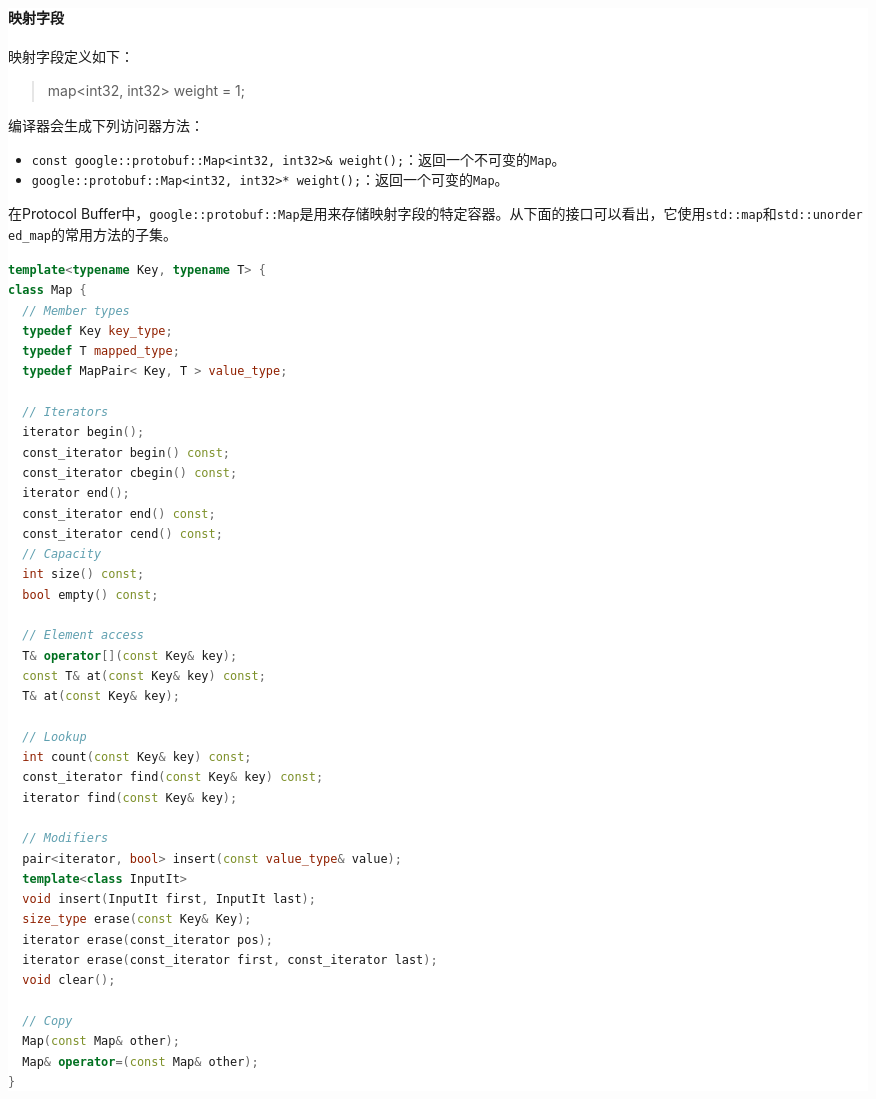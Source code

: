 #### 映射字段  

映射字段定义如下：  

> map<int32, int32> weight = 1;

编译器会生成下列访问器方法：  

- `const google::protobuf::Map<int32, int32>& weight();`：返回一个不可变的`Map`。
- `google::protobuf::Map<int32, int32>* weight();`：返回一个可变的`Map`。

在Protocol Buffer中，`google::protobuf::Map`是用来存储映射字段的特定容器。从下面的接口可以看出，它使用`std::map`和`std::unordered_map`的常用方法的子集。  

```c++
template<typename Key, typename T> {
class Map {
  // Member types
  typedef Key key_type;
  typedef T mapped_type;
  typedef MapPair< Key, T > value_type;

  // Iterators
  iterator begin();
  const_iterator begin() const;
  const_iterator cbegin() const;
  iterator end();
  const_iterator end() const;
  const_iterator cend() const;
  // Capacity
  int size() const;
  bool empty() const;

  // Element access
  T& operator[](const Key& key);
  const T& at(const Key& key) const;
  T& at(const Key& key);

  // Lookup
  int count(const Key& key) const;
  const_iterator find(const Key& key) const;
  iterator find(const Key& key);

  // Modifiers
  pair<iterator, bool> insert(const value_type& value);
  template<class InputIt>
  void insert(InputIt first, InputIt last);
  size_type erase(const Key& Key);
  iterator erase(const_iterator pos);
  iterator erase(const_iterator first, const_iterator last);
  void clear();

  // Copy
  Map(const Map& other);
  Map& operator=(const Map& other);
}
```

---*---

Return every entry above word for word, leaving pictures out.

EXERCISE RESPONSE:
Source code

: #### 映射字段  

映射字段定义如下：  

> map<int32, int32> weight = 1;

编译器会生成下列访问器方法：  

- `const google::protobuf::Map<int32, int32>& weight();`：返回一个不可变的`Map`。
- `google::protobuf::Map<int32, int32>* weight();`：返回一个可变的`Map`。

在Protocol Buffer中，`google::protobuf::Map`是用来存储映射字段的特定容器。从下面的接口可以看出，它使用`std::map`和`std::unordered_map`的常用方法的子集。  

```c++
template<typename Key, typename T> {
class Map {
  // Member types
  typedef Key key_type;
  typedef T mapped_type;
  typedef MapPair< Key, T > value_type;

  // Iterators
  iterator begin();
  const_iterator begin() const;
  const_iterator cbegin() const;
  iterator end();
  const_iterator end() const;
  const_iterator cend() const;
  // Capacity
  int size() const;
  bool empty() const;

  // Element access
  T& operator[](const Key& key);
  const T& at(const Key& key) const;
  T& at(const Key& key);

  // Lookup
  int count(const Key& key) const;
  const_iterator find(const Key& key) const;
  iterator find(const Key& key);

  // Modifiers
  pair<iterator, bool> insert(const value_type& value);
  template<class InputIt>
  void insert(InputIt first, InputIt last);
  size_type erase(const Key& Key);
  iterator erase(const_iterator pos);
  iterator erase(const_iterator first, const_iterator last);
  void clear();

  // Copy
  Map(const Map& other);
  Map& operator=(const Map& other);
}
```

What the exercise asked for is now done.